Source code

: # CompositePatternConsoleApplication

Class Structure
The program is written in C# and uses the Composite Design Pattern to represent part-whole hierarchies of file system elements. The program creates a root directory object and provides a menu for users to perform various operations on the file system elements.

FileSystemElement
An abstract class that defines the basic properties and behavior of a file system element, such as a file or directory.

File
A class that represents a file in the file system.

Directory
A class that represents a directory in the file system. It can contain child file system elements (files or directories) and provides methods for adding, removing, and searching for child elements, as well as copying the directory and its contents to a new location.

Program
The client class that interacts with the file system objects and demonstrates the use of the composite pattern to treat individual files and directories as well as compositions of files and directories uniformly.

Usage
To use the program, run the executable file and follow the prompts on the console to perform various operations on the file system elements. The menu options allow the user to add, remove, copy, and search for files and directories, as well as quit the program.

------------------------------------------------------------

Instructions for the task: Could you retype the whole listing above without altering a word?

Solution to the problem:
Source code

: # CompositePatternConsoleApplication

Class Structure
The program is written in C# and uses the Composite Design Pattern to represent part-whole hierarchies of file system elements. The program creates a root directory object and provides a menu for users to perform various operations on the file system elements.

FileSystemElement
An abstract class that defines the basic properties and behavior of a file system element, such as a file or directory.

File
A class that represents a file in the file system.

Directory
A class that represents a directory in the file system. It can contain child file system elements (files or directories) and provides methods for adding, removing, and searching for child elements, as well as copying the directory and its contents to a new location.

Program
The client class that interacts with the file system objects and demonstrates the use of the composite pattern to treat individual files and directories as well as compositions of files and directories uniformly.

Usage
To use the program, run the executable file and follow the prompts on the console to perform various operations on the file system elements. The menu options allow the user to add, remove, copy, and search for files and directories, as well as quit the program.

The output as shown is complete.